Moon

This summer has been riddled with dissapointments. Comedies without the necessary laughs (The Ugly Truth/Year One/The Proposal), Blockbusters that failed to fire on all cylinders (Transformers 2) and less than brilliant would-be-masterpieces (Public Enemies). So it’s not only refreshing, but faith restoring to see a movie that must be a next years Oscar Best Picture 10 lock in.

Moon is directed by Duncan Jones, the son of David Bowie, who has now established himself as a hip young Hollywood director in his own right. The success of ‘Moon’ will undoubtedly see him helming bigger budget movies, although reigning in your excesses when 5 million turns into 50 million can be tricky, see the ‘Heaven’s Gate’ debacle.

But the film that he crafts does not rely on CGI and gadgetry. Indeed it’s not so much a sci-fi film as a psy-fi film, one that uses the context as a tool for spurring on the action rather than as the central plot device. Sam Rockwell plays the only man on the moon, working as a caretaker for a mining company.
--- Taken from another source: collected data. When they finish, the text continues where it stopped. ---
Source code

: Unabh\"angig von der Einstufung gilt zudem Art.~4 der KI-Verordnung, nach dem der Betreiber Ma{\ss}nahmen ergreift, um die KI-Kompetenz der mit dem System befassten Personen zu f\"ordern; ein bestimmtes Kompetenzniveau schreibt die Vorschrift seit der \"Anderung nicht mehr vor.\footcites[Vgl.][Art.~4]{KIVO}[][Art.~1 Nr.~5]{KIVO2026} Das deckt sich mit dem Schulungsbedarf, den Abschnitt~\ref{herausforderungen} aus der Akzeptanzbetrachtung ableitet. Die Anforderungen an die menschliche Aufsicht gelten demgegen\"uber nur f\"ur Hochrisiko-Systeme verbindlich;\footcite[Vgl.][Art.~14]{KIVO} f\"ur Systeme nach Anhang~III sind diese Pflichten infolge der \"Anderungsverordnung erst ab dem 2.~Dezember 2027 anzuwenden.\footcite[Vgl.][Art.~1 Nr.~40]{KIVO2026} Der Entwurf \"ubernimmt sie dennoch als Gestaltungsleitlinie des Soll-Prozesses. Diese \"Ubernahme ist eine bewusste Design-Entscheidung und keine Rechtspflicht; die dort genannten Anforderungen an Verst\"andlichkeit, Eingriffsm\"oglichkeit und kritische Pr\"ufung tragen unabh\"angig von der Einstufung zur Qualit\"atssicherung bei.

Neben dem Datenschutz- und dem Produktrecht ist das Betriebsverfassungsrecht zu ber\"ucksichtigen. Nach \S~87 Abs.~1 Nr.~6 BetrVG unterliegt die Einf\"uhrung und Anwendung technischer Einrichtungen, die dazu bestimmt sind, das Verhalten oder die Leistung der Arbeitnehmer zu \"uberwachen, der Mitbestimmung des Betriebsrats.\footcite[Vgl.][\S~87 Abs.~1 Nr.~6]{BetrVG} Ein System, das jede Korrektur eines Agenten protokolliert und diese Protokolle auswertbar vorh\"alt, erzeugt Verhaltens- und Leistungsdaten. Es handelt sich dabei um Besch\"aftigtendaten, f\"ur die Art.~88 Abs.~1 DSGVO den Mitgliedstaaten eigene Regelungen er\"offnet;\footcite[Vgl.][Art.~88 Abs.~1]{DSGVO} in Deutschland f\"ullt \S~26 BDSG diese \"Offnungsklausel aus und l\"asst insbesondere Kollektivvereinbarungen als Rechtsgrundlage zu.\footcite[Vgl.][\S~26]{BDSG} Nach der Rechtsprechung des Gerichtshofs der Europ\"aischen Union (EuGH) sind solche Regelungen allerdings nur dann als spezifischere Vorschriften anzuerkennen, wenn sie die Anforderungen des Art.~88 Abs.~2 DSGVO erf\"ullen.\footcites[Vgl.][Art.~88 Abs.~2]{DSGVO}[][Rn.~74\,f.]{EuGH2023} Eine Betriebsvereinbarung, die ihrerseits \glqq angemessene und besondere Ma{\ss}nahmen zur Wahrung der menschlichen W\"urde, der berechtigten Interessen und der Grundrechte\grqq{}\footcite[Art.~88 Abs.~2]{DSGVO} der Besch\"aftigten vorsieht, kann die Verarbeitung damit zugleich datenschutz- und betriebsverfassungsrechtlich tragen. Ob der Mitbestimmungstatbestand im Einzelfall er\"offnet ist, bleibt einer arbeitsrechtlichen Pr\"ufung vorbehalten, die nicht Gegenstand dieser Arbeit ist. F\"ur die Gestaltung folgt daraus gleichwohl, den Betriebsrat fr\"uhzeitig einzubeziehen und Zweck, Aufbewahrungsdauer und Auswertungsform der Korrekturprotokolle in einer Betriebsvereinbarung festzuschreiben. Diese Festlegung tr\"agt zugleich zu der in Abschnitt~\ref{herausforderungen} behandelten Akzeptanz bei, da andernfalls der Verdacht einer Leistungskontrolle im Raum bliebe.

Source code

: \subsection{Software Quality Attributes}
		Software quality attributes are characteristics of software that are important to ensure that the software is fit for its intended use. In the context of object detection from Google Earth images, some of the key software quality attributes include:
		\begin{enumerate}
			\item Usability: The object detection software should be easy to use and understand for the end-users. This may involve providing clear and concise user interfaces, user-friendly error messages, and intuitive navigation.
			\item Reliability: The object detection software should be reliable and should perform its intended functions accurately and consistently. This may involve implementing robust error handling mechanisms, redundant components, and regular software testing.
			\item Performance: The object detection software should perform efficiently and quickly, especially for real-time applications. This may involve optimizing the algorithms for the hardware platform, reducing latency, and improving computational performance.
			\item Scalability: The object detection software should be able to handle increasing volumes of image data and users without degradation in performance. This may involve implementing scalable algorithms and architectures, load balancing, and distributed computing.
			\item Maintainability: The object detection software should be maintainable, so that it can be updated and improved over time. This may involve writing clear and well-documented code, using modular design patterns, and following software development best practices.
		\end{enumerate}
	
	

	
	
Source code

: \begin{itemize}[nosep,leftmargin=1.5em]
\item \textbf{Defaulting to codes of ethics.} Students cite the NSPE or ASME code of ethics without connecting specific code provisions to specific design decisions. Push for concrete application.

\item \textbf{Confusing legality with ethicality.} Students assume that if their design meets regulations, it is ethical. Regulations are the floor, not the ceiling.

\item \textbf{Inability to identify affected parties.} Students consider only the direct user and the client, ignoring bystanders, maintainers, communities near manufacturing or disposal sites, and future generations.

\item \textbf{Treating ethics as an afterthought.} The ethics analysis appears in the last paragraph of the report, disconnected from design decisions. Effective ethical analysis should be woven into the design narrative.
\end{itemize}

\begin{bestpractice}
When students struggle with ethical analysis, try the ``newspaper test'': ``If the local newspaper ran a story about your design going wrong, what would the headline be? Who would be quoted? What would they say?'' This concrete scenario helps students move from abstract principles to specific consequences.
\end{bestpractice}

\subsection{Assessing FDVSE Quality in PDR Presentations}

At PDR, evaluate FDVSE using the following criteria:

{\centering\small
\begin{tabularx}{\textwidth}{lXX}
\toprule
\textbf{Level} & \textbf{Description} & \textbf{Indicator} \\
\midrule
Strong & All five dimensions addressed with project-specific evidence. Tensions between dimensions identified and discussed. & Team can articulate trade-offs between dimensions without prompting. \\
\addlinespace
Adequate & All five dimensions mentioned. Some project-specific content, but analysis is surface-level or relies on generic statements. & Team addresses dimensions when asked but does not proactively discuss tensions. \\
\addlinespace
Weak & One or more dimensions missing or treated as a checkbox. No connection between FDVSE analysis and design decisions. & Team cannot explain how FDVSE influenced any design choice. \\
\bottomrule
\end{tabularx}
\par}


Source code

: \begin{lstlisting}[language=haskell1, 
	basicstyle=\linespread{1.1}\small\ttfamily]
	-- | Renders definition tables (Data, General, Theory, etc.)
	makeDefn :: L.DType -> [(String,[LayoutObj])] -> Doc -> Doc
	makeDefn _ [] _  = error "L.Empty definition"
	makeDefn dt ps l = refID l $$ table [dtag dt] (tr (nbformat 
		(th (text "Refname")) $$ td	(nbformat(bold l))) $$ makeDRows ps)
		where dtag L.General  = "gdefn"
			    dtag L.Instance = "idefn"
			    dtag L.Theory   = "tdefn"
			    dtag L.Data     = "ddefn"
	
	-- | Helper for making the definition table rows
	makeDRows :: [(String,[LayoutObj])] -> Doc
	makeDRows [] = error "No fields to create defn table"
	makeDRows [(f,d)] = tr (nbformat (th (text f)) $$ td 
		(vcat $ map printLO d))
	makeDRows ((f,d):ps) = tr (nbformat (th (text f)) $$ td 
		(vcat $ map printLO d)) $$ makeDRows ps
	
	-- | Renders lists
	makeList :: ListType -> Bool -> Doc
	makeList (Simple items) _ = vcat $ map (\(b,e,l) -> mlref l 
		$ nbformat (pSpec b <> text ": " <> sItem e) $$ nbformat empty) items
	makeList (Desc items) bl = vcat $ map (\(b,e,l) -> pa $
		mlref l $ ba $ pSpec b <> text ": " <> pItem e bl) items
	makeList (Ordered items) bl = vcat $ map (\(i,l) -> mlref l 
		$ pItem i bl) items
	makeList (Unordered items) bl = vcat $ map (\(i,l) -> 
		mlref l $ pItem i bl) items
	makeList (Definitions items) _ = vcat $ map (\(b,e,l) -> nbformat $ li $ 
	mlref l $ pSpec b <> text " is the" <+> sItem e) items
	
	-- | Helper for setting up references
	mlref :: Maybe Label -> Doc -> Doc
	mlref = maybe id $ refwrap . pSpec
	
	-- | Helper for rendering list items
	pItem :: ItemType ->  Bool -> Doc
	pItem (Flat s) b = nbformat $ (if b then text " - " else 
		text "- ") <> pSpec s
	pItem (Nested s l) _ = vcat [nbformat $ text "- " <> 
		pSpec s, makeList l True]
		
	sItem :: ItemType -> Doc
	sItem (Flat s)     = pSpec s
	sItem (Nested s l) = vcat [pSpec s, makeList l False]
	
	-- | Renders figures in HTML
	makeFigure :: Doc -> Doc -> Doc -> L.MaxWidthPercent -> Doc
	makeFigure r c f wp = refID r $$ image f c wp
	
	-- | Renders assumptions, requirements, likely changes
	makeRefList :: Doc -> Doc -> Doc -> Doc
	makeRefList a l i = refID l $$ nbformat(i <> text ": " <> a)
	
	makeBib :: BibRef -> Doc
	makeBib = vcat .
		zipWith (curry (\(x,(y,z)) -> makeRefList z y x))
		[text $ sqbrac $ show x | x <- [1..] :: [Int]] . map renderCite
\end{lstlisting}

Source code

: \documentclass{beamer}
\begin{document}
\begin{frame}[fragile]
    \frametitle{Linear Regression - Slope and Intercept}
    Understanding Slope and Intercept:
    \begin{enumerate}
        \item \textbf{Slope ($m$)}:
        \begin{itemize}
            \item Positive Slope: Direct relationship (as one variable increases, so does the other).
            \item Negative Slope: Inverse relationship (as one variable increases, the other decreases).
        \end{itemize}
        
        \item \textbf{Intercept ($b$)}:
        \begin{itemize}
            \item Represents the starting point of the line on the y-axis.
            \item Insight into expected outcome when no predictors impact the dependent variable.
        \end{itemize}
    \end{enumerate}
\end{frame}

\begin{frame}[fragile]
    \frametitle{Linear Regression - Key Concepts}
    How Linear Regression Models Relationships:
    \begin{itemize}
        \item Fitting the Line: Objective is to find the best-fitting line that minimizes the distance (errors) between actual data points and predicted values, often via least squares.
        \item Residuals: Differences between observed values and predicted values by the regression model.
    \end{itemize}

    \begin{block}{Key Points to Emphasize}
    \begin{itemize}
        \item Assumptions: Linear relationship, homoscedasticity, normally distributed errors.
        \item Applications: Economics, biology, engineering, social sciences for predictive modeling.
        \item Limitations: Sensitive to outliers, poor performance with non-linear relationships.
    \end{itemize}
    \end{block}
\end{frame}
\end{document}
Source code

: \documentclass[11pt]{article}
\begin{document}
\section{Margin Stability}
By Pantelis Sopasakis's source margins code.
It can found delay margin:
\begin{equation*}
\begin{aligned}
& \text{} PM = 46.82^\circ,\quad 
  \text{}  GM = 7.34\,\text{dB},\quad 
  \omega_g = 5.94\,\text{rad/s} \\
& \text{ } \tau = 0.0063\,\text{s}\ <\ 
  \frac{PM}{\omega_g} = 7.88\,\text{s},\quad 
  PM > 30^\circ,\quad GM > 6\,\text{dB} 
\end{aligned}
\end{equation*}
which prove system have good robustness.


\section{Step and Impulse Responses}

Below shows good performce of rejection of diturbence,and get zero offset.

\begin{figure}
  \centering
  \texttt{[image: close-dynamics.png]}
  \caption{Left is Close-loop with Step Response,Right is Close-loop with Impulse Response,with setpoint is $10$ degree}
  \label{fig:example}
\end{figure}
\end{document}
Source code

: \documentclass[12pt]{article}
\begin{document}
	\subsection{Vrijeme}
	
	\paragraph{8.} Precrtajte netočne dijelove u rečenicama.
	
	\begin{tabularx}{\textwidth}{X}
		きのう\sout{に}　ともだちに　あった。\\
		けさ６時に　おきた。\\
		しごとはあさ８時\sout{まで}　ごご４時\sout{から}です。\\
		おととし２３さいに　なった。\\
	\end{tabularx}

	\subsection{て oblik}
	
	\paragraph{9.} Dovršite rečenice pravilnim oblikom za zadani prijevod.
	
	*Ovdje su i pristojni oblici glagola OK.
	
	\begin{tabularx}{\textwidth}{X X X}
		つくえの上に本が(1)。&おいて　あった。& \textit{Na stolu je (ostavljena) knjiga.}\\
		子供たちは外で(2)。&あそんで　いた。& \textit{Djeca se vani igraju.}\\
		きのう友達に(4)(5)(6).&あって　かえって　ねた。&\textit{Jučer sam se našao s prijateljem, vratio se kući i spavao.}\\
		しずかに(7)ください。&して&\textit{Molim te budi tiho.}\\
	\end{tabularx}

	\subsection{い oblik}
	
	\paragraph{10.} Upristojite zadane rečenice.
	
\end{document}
As his contract ends he begins to lose his mind, and too compoud this delusion he discovers that another version of himself has saved him from the wreckage of a crash.

Rockwell revels in a role that sees him both frustrated and delirious. The little neuroticisms that he indulges in as he goes about his life alone on the moon are both inspired and desperately lonely. He only has GERTY for company, with Kevin Spacey joining the ranks of actors to have voiced onboard computers, a role it seems he was born to play. But the film is all about the various forms of Rockwell that exist there, and it grows into a crescendo of fear and frustration, with his ultimate question being ‘Who am I?’

The ending is handled delicately. It doesn’t have a Shyamalan style twist, but it is cleverly constructed and fulfilling for the audience. The painful revelation echoes even in the vacuum of space, as Rockwell’s spaceman slowly comes to comprehend his life and with it comes the realisation that even if things are not what they seem, the only thing he wants is for them to be just that. It is poignant and disturbing, but at the same time electrifying.

Rockwell turns in a career best performance that leads the race for Best Actor. Whether the film can join him as a favourite for the gong remains to be seen, but there hasn’t been a better film in 2009 or a better sci-fi since Star Wars.